Welcome to Crispoly by Imphenzia.

Crispoly are 3D assets with a low poly aesthetic that are colorized with the Imphenzia PixPal Pro palette textures and materials. They are:

  • Super FAST to create - perfect for us Indiedevs and small teams
  • Super SMALL file size - keeps your game size down
  • Super HIGH performance - makes your game run fast
  • Sharing ONE common material - performance and simplicity
  • Scaling INFINITELY without pixelation - no matter how close you zoom

The name Crispoly comes from "CRISP" and "POLYGONS" - crisp because edges are sharp and colors are clear, and polygons because... it's polygons =)

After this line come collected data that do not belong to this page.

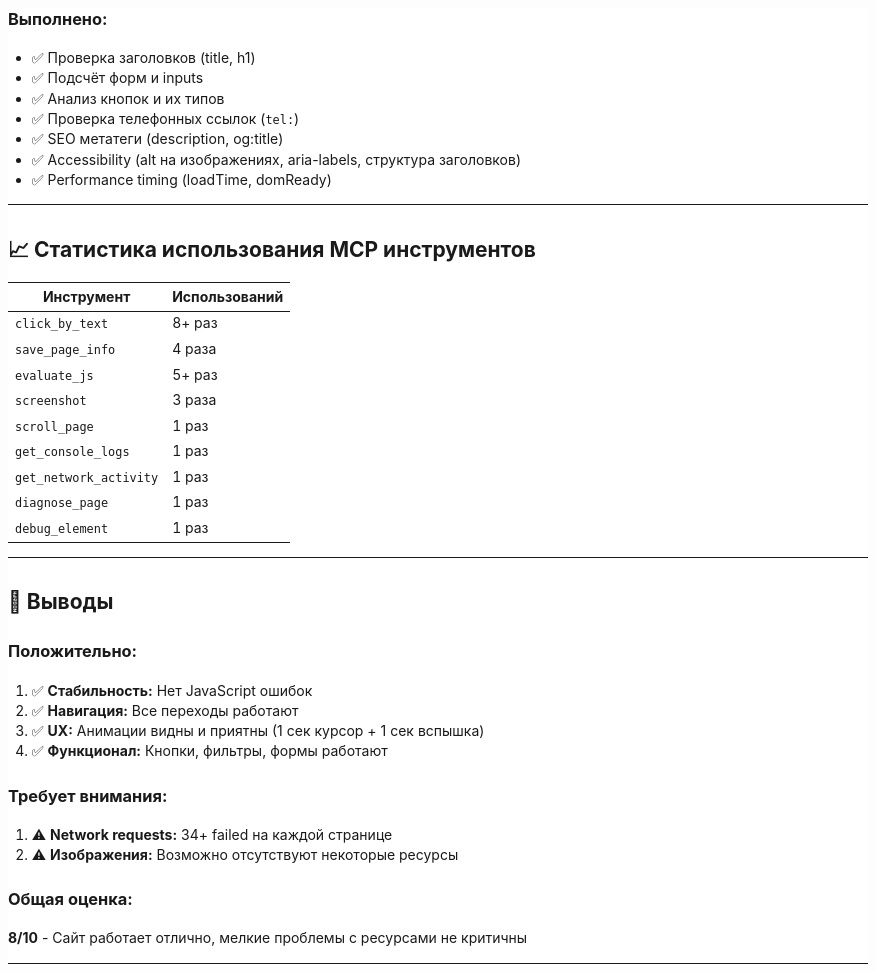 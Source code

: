 ### **Выполнено:**
- ✅ Проверка заголовков (title, h1)
- ✅ Подсчёт форм и inputs
- ✅ Анализ кнопок и их типов
- ✅ Проверка телефонных ссылок (`tel:`)
- ✅ SEO метатеги (description, og:title)
- ✅ Accessibility (alt на изображениях, aria-labels, структура заголовков)
- ✅ Performance timing (loadTime, domReady)

---

## 📈 Статистика использования MCP инструментов

| Инструмент | Использований |
|------------|---------------|
| `click_by_text` | 8+ раз |
| `save_page_info` | 4 раза |
| `evaluate_js` | 5+ раз |
| `screenshot` | 3 раза |
| `scroll_page` | 1 раз |
| `get_console_logs` | 1 раз |
| `get_network_activity` | 1 раз |
| `diagnose_page` | 1 раз |
| `debug_element` | 1 раз |

---

## 🎉 Выводы

### **Положительно:**
1. ✅ **Стабильность:** Нет JavaScript ошибок
2. ✅ **Навигация:** Все переходы работают
3. ✅ **UX:** Анимации видны и приятны (1 сек курсор + 1 сек вспышка)
4. ✅ **Функционал:** Кнопки, фильтры, формы работают

### **Требует внимания:**
1. ⚠️ **Network requests:** 34+ failed на каждой странице
2. ⚠️ **Изображения:** Возможно отсутствуют некоторые ресурсы

### **Общая оценка:**
**8/10** - Сайт работает отлично, мелкие проблемы с ресурсами не критичны

---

Crispoly assets are FAST to create

If you're a solo-dev or in a small team, you need an art style that is fast to produce all the assets that you need for the game. Since you don't need to UV-unwrap and texture paint Crispoly-style assets, it's ten times faster! And you may think, "I'm buying an asset pack - why do I have to care about that?!". Good questions. The reason is, I encourage everyone to use Crispoly assets as TEMPLATES and create your own variants. For example, there are two cowboys in the Toon Universal Character pack, and if you're making a wild west gunslinger game, the whole idea is that you should quickly be able to use those cowboys as templates and make your own unique variants that only exist in YOUR game.

Crispoly assets are SMALL

Most 3D assets grow large because they often use dedicated textures. You may have a base-color map, a normal map, a specular, a metallic and a roughness map. Maybe even an emission texture. And if those textures are 2048x2048 pixels, you're looking at around 10MB texture data per asset. That makes your game grow quickly, and it eats up VRAM for anyone who plays the game. Crispoly assets use a the Imphenzia PixPal Pro palette texture materials 4 low resolution 256 x 256 pixel textures, only about 90kb on disk as PNG files and 0.75MB of VRAM as uncompressed textures (and it's important that they are uncompressed in memory - more on that later!)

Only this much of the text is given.